A similar idea was advanced by Judge Bynum in French v. Commissioners, 74 N. C., 692, in speaking of our dealing with the property and rights of others, with special reference to the power of taxation. “The other and better way, however,” he said, “is to reduce the expenditures. The old proverb, ‘Out, the garment according to the cloth,’ has in it much practical wisdom. It is illustrated every day in private life, and is the foundation of individual integrity, contentment, and success. In every relation of wholesome life men adapt their wants and expenditures to their income. No good reason can exist why the same obligation does not rest upon corporations and is not equally as practicable. Instead of which, as things now go, *513those who are intrusted with other people’s money and property, whether States or counties, instead of practicing prudence and economy in the discharge of their trust, seem emulous of each other in extravagance. The end of such a course is easily seen, and must be one of disaster.”

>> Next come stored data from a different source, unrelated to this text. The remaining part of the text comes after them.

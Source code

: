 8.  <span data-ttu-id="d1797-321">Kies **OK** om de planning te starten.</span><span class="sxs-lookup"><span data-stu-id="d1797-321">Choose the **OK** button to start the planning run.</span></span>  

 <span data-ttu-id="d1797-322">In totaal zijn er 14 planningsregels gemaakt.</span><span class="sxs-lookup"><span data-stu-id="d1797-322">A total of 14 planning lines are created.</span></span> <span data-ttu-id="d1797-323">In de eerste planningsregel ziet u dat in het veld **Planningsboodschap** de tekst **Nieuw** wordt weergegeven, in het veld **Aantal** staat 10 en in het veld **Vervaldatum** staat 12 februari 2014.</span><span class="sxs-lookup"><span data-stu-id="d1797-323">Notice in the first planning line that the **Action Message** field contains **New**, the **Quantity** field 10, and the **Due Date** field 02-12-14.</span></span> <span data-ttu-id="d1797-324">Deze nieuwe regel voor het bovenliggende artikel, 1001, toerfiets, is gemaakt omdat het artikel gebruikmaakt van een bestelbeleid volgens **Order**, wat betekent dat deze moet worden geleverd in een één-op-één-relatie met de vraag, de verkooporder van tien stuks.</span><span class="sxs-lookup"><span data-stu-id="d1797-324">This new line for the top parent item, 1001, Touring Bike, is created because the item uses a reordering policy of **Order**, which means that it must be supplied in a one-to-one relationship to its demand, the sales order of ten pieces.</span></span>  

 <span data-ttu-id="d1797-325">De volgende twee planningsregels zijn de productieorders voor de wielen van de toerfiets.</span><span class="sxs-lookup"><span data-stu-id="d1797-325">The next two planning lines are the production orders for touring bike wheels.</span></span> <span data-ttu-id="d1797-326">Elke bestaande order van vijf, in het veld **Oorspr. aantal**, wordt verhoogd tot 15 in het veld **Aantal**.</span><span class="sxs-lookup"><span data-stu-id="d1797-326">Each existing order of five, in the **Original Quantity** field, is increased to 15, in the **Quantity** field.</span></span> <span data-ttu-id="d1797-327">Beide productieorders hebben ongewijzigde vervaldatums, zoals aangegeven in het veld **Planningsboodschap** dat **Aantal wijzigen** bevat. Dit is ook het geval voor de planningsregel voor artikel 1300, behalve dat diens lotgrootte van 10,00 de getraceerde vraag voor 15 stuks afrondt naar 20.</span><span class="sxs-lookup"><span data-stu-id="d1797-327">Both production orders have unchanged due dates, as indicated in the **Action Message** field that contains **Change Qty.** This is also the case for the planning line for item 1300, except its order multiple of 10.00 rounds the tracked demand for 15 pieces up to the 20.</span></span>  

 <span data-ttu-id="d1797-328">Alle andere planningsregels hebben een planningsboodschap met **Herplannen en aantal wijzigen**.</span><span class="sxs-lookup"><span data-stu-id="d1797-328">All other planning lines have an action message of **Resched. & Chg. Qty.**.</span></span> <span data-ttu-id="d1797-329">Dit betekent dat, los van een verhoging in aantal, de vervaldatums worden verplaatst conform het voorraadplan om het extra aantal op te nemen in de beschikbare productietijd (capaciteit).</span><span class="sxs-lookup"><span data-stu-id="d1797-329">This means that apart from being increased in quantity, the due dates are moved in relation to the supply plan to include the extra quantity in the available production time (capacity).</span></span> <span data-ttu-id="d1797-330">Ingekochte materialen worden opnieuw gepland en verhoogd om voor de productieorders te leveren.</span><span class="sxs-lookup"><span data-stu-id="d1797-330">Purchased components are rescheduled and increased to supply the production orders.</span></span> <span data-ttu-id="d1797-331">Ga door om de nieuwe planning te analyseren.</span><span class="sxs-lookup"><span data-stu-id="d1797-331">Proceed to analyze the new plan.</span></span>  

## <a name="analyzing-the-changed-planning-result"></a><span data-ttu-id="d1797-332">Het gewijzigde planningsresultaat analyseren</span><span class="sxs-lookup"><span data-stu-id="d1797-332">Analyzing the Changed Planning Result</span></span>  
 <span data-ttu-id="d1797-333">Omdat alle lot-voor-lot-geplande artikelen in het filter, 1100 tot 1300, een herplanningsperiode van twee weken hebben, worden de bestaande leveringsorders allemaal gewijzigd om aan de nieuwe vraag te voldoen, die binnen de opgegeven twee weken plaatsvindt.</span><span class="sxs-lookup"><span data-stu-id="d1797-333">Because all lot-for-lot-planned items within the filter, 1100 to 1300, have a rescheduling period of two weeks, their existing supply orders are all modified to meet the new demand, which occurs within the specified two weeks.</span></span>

It is much better not to progress so rapidly than to make the citizen pay tribute to the public, for which he receives no corresponding benefit, apart from that enjoyed by other members of the community.

Judge Dillon said: “Special benefits to the property assessed, that is, benefits received by it in addition to those received by the community at large, is the true and only just foundation upon which local assessments can rest; and to the extent of special benefits it is everywhere admitted that the Legislature may authorize local taxes or assessments to be made.” 2 Dillon on Mun. Corp., 933 (3).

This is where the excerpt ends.